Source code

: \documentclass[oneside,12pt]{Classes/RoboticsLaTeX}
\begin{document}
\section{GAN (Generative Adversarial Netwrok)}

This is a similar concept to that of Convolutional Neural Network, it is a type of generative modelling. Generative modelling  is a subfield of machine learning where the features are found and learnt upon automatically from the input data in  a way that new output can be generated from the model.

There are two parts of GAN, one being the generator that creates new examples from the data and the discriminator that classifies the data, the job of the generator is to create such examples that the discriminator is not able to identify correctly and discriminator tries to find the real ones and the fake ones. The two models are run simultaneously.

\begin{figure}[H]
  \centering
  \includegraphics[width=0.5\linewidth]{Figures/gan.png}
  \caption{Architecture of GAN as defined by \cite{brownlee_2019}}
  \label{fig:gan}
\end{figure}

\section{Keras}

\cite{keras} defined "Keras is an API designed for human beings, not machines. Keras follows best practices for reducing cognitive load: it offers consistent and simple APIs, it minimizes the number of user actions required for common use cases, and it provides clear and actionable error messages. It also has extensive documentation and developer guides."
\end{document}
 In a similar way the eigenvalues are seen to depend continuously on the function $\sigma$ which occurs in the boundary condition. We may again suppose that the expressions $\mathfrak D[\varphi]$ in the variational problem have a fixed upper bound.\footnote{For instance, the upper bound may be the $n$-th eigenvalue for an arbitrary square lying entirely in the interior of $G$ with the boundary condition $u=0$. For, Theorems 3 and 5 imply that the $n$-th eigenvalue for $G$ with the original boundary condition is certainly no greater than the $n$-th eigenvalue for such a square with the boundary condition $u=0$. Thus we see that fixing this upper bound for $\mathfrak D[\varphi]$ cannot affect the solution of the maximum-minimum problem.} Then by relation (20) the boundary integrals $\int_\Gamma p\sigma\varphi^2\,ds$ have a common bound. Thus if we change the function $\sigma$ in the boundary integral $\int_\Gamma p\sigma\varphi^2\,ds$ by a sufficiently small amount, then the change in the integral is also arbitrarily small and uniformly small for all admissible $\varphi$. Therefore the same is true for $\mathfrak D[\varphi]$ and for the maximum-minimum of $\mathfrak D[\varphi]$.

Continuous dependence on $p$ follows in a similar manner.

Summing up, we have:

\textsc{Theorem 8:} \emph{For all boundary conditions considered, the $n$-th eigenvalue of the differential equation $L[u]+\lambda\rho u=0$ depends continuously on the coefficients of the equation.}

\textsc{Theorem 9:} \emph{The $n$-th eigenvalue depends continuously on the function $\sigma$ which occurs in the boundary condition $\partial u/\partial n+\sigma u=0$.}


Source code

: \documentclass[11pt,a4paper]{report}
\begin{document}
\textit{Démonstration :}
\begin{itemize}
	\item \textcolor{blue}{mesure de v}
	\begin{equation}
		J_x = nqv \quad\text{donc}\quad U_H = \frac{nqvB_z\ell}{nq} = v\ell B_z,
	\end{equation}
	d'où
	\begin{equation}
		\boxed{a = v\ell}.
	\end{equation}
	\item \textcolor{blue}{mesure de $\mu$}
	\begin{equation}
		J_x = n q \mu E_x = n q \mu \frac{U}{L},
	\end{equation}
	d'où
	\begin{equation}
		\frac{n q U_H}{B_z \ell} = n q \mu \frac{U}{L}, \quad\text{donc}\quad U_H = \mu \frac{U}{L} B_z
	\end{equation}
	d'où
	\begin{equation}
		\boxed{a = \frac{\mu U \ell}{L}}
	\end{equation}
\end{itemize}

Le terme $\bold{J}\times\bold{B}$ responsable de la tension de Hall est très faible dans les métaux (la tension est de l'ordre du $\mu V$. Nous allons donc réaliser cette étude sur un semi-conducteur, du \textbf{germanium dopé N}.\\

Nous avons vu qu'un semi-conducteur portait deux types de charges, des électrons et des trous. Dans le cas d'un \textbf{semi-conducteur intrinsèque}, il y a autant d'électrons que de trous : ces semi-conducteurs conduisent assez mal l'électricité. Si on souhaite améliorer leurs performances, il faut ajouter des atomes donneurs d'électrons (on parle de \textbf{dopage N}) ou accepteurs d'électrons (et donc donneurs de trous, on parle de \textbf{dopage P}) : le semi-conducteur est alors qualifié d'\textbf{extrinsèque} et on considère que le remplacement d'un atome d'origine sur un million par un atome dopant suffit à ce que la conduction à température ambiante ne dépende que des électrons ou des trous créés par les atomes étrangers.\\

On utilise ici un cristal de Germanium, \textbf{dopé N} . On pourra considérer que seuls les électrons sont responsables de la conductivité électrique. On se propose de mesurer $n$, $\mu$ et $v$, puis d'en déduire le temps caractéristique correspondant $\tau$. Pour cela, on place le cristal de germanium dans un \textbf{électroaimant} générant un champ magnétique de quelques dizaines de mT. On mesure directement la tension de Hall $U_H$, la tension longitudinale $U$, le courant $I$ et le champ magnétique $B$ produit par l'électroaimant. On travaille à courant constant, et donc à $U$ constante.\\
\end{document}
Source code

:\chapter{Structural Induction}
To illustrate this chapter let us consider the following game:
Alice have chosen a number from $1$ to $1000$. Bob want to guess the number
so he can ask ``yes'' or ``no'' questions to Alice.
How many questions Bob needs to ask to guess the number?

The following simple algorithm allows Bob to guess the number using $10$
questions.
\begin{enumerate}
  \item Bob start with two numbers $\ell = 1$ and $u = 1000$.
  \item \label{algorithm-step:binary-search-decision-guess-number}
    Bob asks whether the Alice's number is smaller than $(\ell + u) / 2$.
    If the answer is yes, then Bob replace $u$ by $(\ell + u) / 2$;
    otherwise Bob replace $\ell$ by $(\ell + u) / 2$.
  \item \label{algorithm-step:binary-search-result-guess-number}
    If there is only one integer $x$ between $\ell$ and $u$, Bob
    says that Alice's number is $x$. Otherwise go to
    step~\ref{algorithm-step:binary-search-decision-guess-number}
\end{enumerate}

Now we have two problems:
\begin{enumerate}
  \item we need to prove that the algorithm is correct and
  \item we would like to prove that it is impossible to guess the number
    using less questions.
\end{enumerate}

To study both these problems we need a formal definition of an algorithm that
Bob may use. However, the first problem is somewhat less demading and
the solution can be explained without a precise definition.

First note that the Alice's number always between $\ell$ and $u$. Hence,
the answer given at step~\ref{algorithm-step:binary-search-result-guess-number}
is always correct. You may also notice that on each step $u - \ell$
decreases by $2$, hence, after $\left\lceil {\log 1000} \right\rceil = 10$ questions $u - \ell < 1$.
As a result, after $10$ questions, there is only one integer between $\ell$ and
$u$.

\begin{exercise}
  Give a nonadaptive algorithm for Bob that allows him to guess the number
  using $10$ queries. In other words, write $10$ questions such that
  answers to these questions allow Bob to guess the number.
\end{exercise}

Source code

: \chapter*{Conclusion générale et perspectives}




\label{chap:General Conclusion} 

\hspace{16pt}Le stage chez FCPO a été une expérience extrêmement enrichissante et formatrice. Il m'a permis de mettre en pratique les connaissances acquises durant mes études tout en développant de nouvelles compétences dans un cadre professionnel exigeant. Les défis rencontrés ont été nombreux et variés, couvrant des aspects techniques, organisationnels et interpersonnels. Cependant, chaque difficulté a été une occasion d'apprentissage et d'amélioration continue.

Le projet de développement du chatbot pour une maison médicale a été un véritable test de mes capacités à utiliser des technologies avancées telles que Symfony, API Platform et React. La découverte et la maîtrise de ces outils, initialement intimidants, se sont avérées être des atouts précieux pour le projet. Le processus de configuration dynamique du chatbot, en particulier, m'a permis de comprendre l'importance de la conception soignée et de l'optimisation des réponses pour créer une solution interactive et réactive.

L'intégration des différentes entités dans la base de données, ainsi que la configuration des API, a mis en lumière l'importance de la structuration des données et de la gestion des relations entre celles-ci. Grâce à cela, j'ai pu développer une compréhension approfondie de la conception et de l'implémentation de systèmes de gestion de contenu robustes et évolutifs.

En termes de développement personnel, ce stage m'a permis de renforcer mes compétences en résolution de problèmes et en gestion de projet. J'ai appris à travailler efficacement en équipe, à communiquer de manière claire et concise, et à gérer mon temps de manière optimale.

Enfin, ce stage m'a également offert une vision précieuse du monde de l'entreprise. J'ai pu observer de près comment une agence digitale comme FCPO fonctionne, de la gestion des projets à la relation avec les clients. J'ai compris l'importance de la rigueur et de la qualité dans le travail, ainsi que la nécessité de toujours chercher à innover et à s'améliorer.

◆ EXERCISE GOAL
Return exactly the opening lines of the listing above, ending with the line that has "This is a similar".

◆ SOLUTION FOR THIS PROBLEM
Source code

: \documentclass[oneside,12pt]{Classes/RoboticsLaTeX}
\begin{document}
\section{GAN (Generative Adversarial Netwrok)}

This is a similar concept to that of Convolutional Neural Network, it is a type of generative modelling. Generative modelling  is a subfield of machine learning where the features are found and learnt upon automatically from the input data in  a way that new output can be generated from the model.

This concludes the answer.